--- Material provided ---
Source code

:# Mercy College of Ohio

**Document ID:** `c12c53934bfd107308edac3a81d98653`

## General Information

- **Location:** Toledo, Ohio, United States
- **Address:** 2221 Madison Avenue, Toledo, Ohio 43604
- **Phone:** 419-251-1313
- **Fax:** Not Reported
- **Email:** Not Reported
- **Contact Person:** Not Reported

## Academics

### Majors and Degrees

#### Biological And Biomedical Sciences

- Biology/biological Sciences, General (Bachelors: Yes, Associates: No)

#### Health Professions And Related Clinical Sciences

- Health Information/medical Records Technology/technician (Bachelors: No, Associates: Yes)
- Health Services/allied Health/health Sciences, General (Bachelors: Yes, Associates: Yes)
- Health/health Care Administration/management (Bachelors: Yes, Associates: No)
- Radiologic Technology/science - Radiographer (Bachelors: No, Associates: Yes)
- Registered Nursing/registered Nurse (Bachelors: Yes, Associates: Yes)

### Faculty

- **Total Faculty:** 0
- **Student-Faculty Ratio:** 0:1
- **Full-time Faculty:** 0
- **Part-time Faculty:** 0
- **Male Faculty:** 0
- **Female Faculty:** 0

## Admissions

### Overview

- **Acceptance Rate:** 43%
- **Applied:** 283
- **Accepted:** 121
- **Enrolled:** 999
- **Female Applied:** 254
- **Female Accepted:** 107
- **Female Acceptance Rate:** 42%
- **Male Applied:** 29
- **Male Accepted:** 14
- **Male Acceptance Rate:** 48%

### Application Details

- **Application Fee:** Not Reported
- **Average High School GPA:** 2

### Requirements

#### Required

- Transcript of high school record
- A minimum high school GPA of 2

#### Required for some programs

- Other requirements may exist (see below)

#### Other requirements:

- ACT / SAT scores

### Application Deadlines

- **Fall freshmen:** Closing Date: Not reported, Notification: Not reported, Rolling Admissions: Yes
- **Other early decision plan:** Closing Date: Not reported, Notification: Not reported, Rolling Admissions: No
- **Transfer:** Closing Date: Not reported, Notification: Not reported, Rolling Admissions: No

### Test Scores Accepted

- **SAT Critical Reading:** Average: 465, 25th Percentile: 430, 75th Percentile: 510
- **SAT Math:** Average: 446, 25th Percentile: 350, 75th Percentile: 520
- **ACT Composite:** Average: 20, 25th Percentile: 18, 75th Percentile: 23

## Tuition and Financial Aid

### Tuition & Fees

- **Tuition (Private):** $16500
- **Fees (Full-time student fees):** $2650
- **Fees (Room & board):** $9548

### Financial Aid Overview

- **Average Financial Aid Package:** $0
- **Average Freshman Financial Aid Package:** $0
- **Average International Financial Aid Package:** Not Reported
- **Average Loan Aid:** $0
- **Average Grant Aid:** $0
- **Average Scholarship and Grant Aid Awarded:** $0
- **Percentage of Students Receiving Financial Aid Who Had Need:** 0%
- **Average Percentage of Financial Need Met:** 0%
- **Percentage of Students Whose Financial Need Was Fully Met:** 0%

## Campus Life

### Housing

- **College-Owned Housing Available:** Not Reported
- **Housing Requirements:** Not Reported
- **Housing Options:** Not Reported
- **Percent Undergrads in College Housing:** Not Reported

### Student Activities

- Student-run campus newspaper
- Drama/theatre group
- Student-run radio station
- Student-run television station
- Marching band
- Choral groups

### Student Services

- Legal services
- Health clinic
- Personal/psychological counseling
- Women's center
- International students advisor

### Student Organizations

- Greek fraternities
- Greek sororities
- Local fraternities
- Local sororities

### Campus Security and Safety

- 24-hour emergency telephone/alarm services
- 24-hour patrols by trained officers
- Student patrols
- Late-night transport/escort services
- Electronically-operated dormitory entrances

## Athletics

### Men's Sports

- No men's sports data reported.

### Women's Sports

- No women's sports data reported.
---
• Exercise instructions: From the records above, copy out the line with "### Faculty", the line with "- **Application Fee:** Not Reported", and every line between them, word for word.

• Reply to the task:
### Faculty

- **Total Faculty:** 0
- **Student-Faculty Ratio:** 0:1
- **Full-time Faculty:** 0
- **Part-time Faculty:** 0
- **Male Faculty:** 0
- **Female Faculty:** 0

## Admissions

### Overview

- **Acceptance Rate:** 43%
- **Applied:** 283
- **Accepted:** 121
- **Enrolled:** 999
- **Female Applied:** 254
- **Female Accepted:** 107
- **Female Acceptance Rate:** 42%
- **Male Applied:** 29
- **Male Accepted:** 14
- **Male Acceptance Rate:** 48%

### Application Details

- **Application Fee:** Not Reported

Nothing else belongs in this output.